Working data:
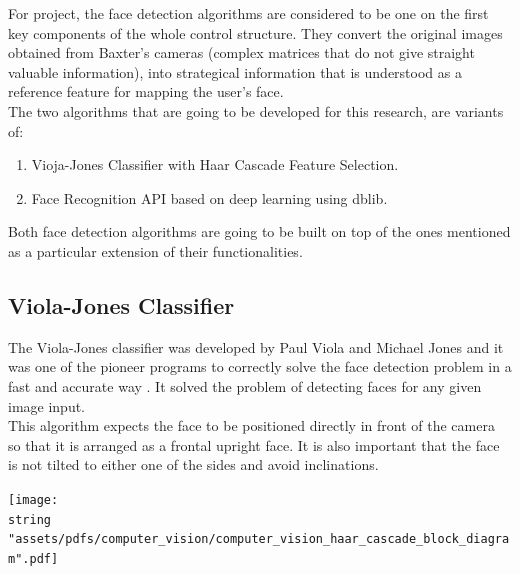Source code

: \documentclass[11pt]{report} %
\begin{document}
For  project, the face detection algorithms are considered to be one on the first key components of the whole control structure. They convert the original images obtained from Baxter's cameras (complex matrices that do not give straight valuable information), into strategical information that is understood as a reference feature for mapping the user's face.\\

The two algorithms that are going to be developed for this research, are variants of:

\begin{enumerate}
    \item Vioja-Jones Classifier with Haar Cascade Feature Selection.
    \item Face Recognition API based on deep learning using dblib.
\end{enumerate}

Both face detection algorithms are going to be built on top of the ones mentioned as a particular extension of their functionalities.\\

\subsection{Viola-Jones Classifier}
\label{sec:viola_jones_classifier}

The Viola-Jones classifier was developed by Paul Viola and Michael Jones and it was one of the pioneer programs to correctly solve the face detection problem in a fast and accurate way \citep{cite_viola_jones_face_detection_algorithm}. It solved the problem of detecting faces for any given image input.\\

This algorithm expects the face to be positioned directly in front of the camera so that it is arranged as a frontal upright face. It is also important that the face is not tilted to either one of the sides and avoid inclinations.\\

\begin{center}
\texttt{[image: \\string "assets/pdfs/computer\_vision/computer\_vision\_haar\_cascade\_block\_diagram".pdf]}
\bigbreak
\begin{minipage}{\linewidth} %
\label{fig_computer_vision_block_diagram_haar_cascade}
\end{minipage} \end{center}
\end{document}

Activity: Only exact copies of the lines from the one containing "This algorithm expects" to the end of the records belong in the answer.

Task response:
This algorithm expects the face to be positioned directly in front of the camera so that it is arranged as a frontal upright face. It is also important that the face is not tilted to either one of the sides and avoid inclinations.\\

\begin{center}
\texttt{[image: \\string "assets/pdfs/computer\_vision/computer\_vision\_haar\_cascade\_block\_diagram".pdf]}
\bigbreak
\begin{minipage}{\linewidth} %
\label{fig_computer_vision_block_diagram_haar_cascade}
\end{minipage} \end{center}
\end{document}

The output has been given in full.